On 6/5/2024 8:07 AM, Igor Mammedov wrote:
> On Mon, 3 Jun 2024 14:29:50 -0700
> "Chen, Zide" <zide.c...@intel.com> wrote:
> 
>> On 6/3/2024 2:30 AM, Igor Mammedov wrote:
>>> On Sat, 1 Jun 2024 23:26:55 +0800
>>> Zhao Liu <zhao1....@intel.com> wrote:
>>>   
>>>> On Fri, May 31, 2024 at 10:13:47AM -0700, Chen, Zide wrote:  
>>>>> Date: Fri, 31 May 2024 10:13:47 -0700
>>>>> From: "Chen, Zide" <zide.c...@intel.com>
>>>>> Subject: Re: [PATCH V2 2/3] target/i386: call cpu_exec_realizefn before
>>>>>  x86_cpu_filter_features
>>>>>
>>>>> On 5/30/2024 11:30 PM, Zhao Liu wrote:    
>>>>>> Hi Zide,
>>>>>>
>>>>>> On Fri, May 24, 2024 at 01:00:16PM -0700, Zide Chen wrote:    
>>>>>>> Date: Fri, 24 May 2024 13:00:16 -0700
>>>>>>> From: Zide Chen <zide.c...@intel.com>
>>>>>>> Subject: [PATCH V2 2/3] target/i386: call cpu_exec_realizefn before
>>>>>>>  x86_cpu_filter_features
>>>>>>> X-Mailer: git-send-email 2.34.1
>>>>>>>
>>>>>>> cpu_exec_realizefn which calls the accel-specific realizefn may expand
>>>>>>> features.  e.g., some accel-specific options may require extra features
>>>>>>> to be enabled, and it's appropriate to expand these features in accel-
>>>>>>> specific realizefn.
>>>>>>>
>>>>>>> One such example is the cpu-pm option, which may add CPUID_EXT_MONITOR.
>>>>>>>
>>>>>>> Thus, call cpu_exec_realizefn before x86_cpu_filter_features to ensure
>>>>>>> that it won't expose features not supported by the host.
>>>>>>>
>>>>>>> Fixes: 662175b91ff2 ("i386: reorder call to cpu_exec_realizefn")
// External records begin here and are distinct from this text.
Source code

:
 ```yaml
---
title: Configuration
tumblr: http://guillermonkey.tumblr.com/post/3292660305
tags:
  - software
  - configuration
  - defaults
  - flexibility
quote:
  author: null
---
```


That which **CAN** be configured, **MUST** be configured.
>>>>>>> Suggested-by: Xiaoyao Li <xiaoyao...@intel.com>
>>>>>>> Signed-off-by: Zide Chen <zide.c...@intel.com>
>>>>>>> ---
>>>>>>>  target/i386/cpu.c         | 24 ++++++++++++------------
>>>>>>>  target/i386/kvm/kvm-cpu.c |  1 -
>>>>>>>  2 files changed, 12 insertions(+), 13 deletions(-)
>>>>>>>
>>>>>>> diff --git a/target/i386/cpu.c b/target/i386/cpu.c
>>>>>>> index bc2dceb647fa..a1c1c785bd2f 100644
>>>>>>> --- a/target/i386/cpu.c
>>>>>>> +++ b/target/i386/cpu.c
>>>>>>> @@ -7604,6 +7604,18 @@ static void x86_cpu_realizefn(DeviceState *dev, 
>>>>>>> Error **errp)
>>>>>>>          }
>>>>>>>      }
>>>>>>>  
>>>>>>> +    /*
>>>>>>> +     * note: the call to the framework needs to happen after feature 
>>>>>>> expansion,
>>>>>>> +     * but before the checks/modifications to ucode_rev, mwait, 
>>>>>>> phys_bits.
>>>>>>> +     * These may be set by the accel-specific code,
>>>>>>> +     * and the results are subsequently checked / assumed in this 
>>>>>>> function.
>>>>>>> +     */
>>>>>>> +    cpu_exec_realizefn(cs, &local_err);
>>>>>>> +    if (local_err != NULL) {
>>>>>>> +        error_propagate(errp, local_err);
>>>>>>> +        return;
>>>>>>> +    }
>>>>>>> +
>>>>>>>      x86_cpu_filter_features(cpu, cpu->check_cpuid || 
>>>>>>> cpu->enforce_cpuid);    
>>>>>>
>>>>>> For your case, which sets cpu-pm=on via overcommit, then
>>>>>> x86_cpu_filter_features() will complain that mwait is not supported.
>>>>>>
>>>>>> Such warning is not necessary, because the purpose of overcommit (from
>>>>>> code) is only to support mwait when possible, not to commit to support
>>>>>> mwait in Guest.
>>>>>>
>>>>>> Additionally, I understand x86_cpu_filter_features() is primarily
>>>>>> intended to filter features configured by the user,     
>>>>>
>>>>> Yes, that's why this patches intends to let x86_cpu_filter_features()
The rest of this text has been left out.